08 Juli 2008

PAJAK BERGANDA, MASALAH YANG TIDAK TUNTAS DALAM UU PERBANKAN SYARIAH

UU Perbankan syariah, sebagai payung hukum yang menguatkan keberadaan perbankan syariah sudah disahkan.. Bagi pelaku usaha dan pengguna jasa perbankan berbasis syariah, UU ini akan memberikanan kepastian hukum untuk kelangsungan industri. perbankan syariah dan sekaligus mendorong kepercayaan bagi para investor dalam negeri dan luar negeri untuk investasi modalnya di Indonesia. Kondisi ini juga diharapkan dapat mendorong pertumbuhan bank syariah dari segi aset. Target perkembangan syariah yang diharapkan tahun ini adalah sebesar 5% , sekitar 90 trilyun..

Oleh : Nursanita Nasution

UU Perbankan syariah, sebagai payung hukum yang menguatkan keberadaan perbankan syariah sudah disahkan.. Bagi pelaku usaha dan pengguna jasa perbankan berbasis syariah, UU ini akan memberikanan kepastian hukum untuk kelangsungan industri. perbankan syariah dan sekaligus mendorong kepercayaan bagi para investor dalam negeri dan luar negeri untuk investasi modalnya di Indonesia. Kondisi ini juga diharapkan dapat mendorong pertumbuhan bank syariah dari segi aset. Target perkembangan syariah yang diharapkan tahun ini adalah sebesar 5% , sekitar 90 trilyun.

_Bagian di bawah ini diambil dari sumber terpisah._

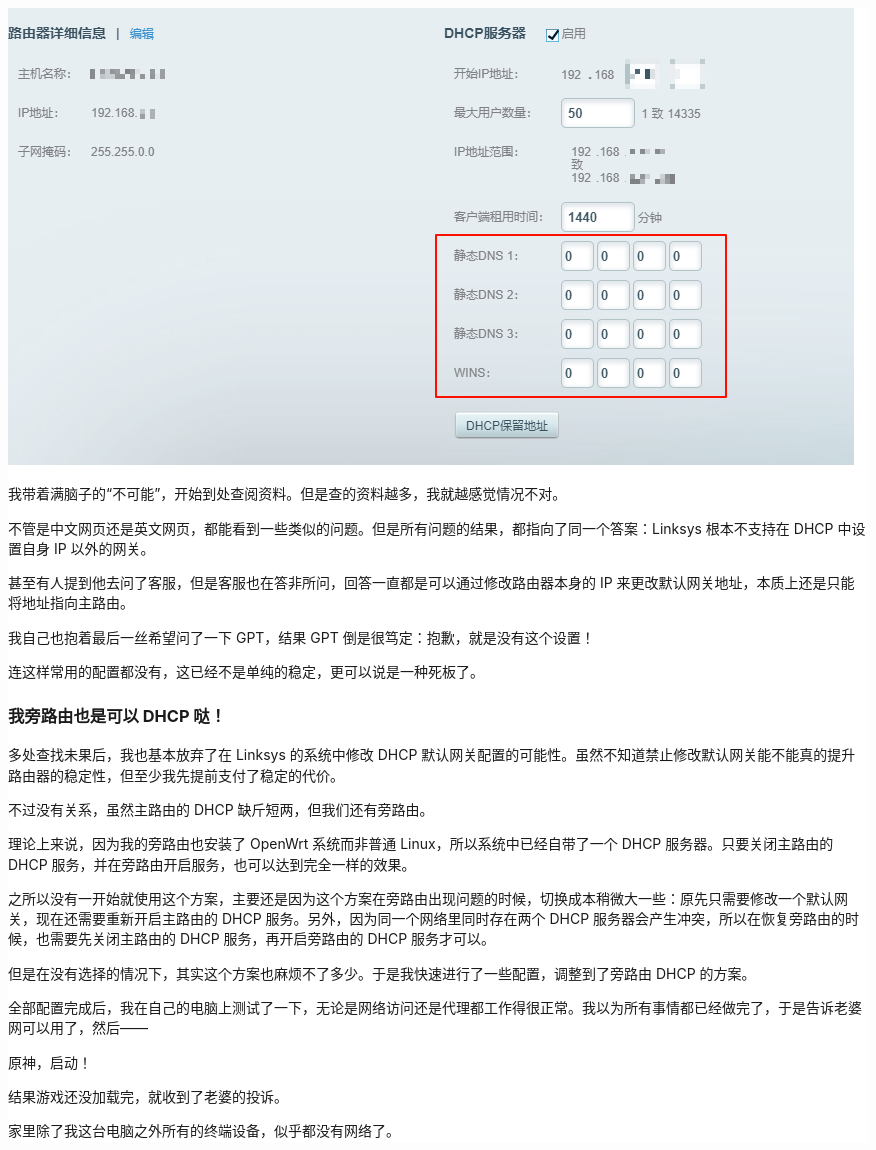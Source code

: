 ![Linksys 配置页面](./assets/linksys-config-page.png)

我带着满脑子的“不可能”，开始到处查阅资料。但是查的资料越多，我就越感觉情况不对。

不管是中文网页还是英文网页，都能看到一些类似的问题。但是所有问题的结果，都指向了同一个答案：Linksys 根本不支持在 DHCP 中设置自身 IP 以外的网关。

甚至有人提到他去问了客服，但是客服也在答非所问，回答一直都是可以通过修改路由器本身的 IP 来更改默认网关地址，本质上还是只能将地址指向主路由。

我自己也抱着最后一丝希望问了一下 GPT，结果 GPT 倒是很笃定：抱歉，就是没有这个设置！

连这样常用的配置都没有，这已经不是单纯的稳定，更可以说是一种死板了。

### 我旁路由也是可以 DHCP 哒！

多处查找未果后，我也基本放弃了在 Linksys 的系统中修改 DHCP 默认网关配置的可能性。虽然不知道禁止修改默认网关能不能真的提升路由器的稳定性，但至少我先提前支付了稳定的代价。

不过没有关系，虽然主路由的 DHCP 缺斤短两，但我们还有旁路由。

理论上来说，因为我的旁路由也安装了 OpenWrt 系统而非普通 Linux，所以系统中已经自带了一个 DHCP 服务器。只要关闭主路由的 DHCP 服务，并在旁路由开启服务，也可以达到完全一样的效果。

之所以没有一开始就使用这个方案，主要还是因为这个方案在旁路由出现问题的时候，切换成本稍微大一些：原先只需要修改一个默认网关，现在还需要重新开启主路由的 DHCP 服务。另外，因为同一个网络里同时存在两个 DHCP 服务器会产生冲突，所以在恢复旁路由的时候，也需要先关闭主路由的 DHCP 服务，再开启旁路由的 DHCP 服务才可以。

但是在没有选择的情况下，其实这个方案也麻烦不了多少。于是我快速进行了一些配置，调整到了旁路由 DHCP 的方案。

全部配置完成后，我在自己的电脑上测试了一下，无论是网络访问还是代理都工作得很正常。我以为所有事情都已经做完了，于是告诉老婆网可以用了，然后——

原神，启动！

结果游戏还没加载完，就收到了老婆的投诉。

家里除了我这台电脑之外所有的终端设备，似乎都没有网络了。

Namun apakah ini bermakna bahwa semua masalah yang berkaitan dengan operasional perbankan syariah sudah dapat diatasi? Ternyata tidak, karena masalah pajak berganda (double taxation) dalam transaksi murabahah belum dapat dituntaskan, padahal pajak berganda ini merupakan salah satu satu masalah yang mendasar di bidang hukum (legal impediment) terkait dengan operasional perbankan syariah di Indonesia.. Murabahah adalah salah satu produk pembiayaan di perbankan syariah yang menggunakan prinsip jual beli. Tahun 2002, bank konvensional menyurati Direktorat Jenderal (Ditjen) Pajak yang mengklarifikasi apakah benar transaksi murabahah tidak dikenai PPN, selanjutnya setelah melakukan kajian, Ditjen Pajak menyimpulkan bahwa praktik transaksi murabahah adalah transaksi jual beli antara penjual barang kepada bank syariah yang dilanjutkan dengan transaksi jual beli antara bank syariah dengan nasabah, sehingga merujuk pada UU no. 8 / 2000 tentang Pajak Pertambahan Nilai (PPN) barang dan jasa serta Pajak Penjualan Barang Mewah (PPnBM), perpindahan kepemilikan barang dalam transaksi murabahah pun dikenai PPN dua kali. Pertama saat dianggap telah terjadi penyerahan barang dari penjual kepada bank, kedua saat terjadi peyerahan barang dari bank kepada nasbah. Namun dari perbankan syariah sendiri memberikan alasan lain yakni dengan mengatakan bahwa meskipun memakai prinsip jual beli, pembiayaan murabahah bukan semata-mata transaksi jual beli, sehingga pengenaan PPN ganda dinilai tidak tepat. Upaya menjernihkan masalah pernah dilakukan Bank Indonesia (BI) dengan melayangkan surat kepada Ditjen Pajak yang intinya berharap agar transaksi murabahah dapat dikecualikan dari pengenaan PPN, namun tidak menemukan titik temu, karena Ditjen Pajak berpendapat, kegiatan transaksi murabahah tidak bisa digolongkan sebagai jasa perbankan. Konsekuensinya, ketentuan Pasal 5 huruf d Peraturan Pemerintah (PP) no 144/2000 tentang Jenis Barang dan Jasa yang tidak Dikenai PPN, yang menyatakan bahwa jasa di bidang perbankan termasuk jenis jasa yang tidak dikenai PPN, tidak berlaku untuk transaksi murabahah.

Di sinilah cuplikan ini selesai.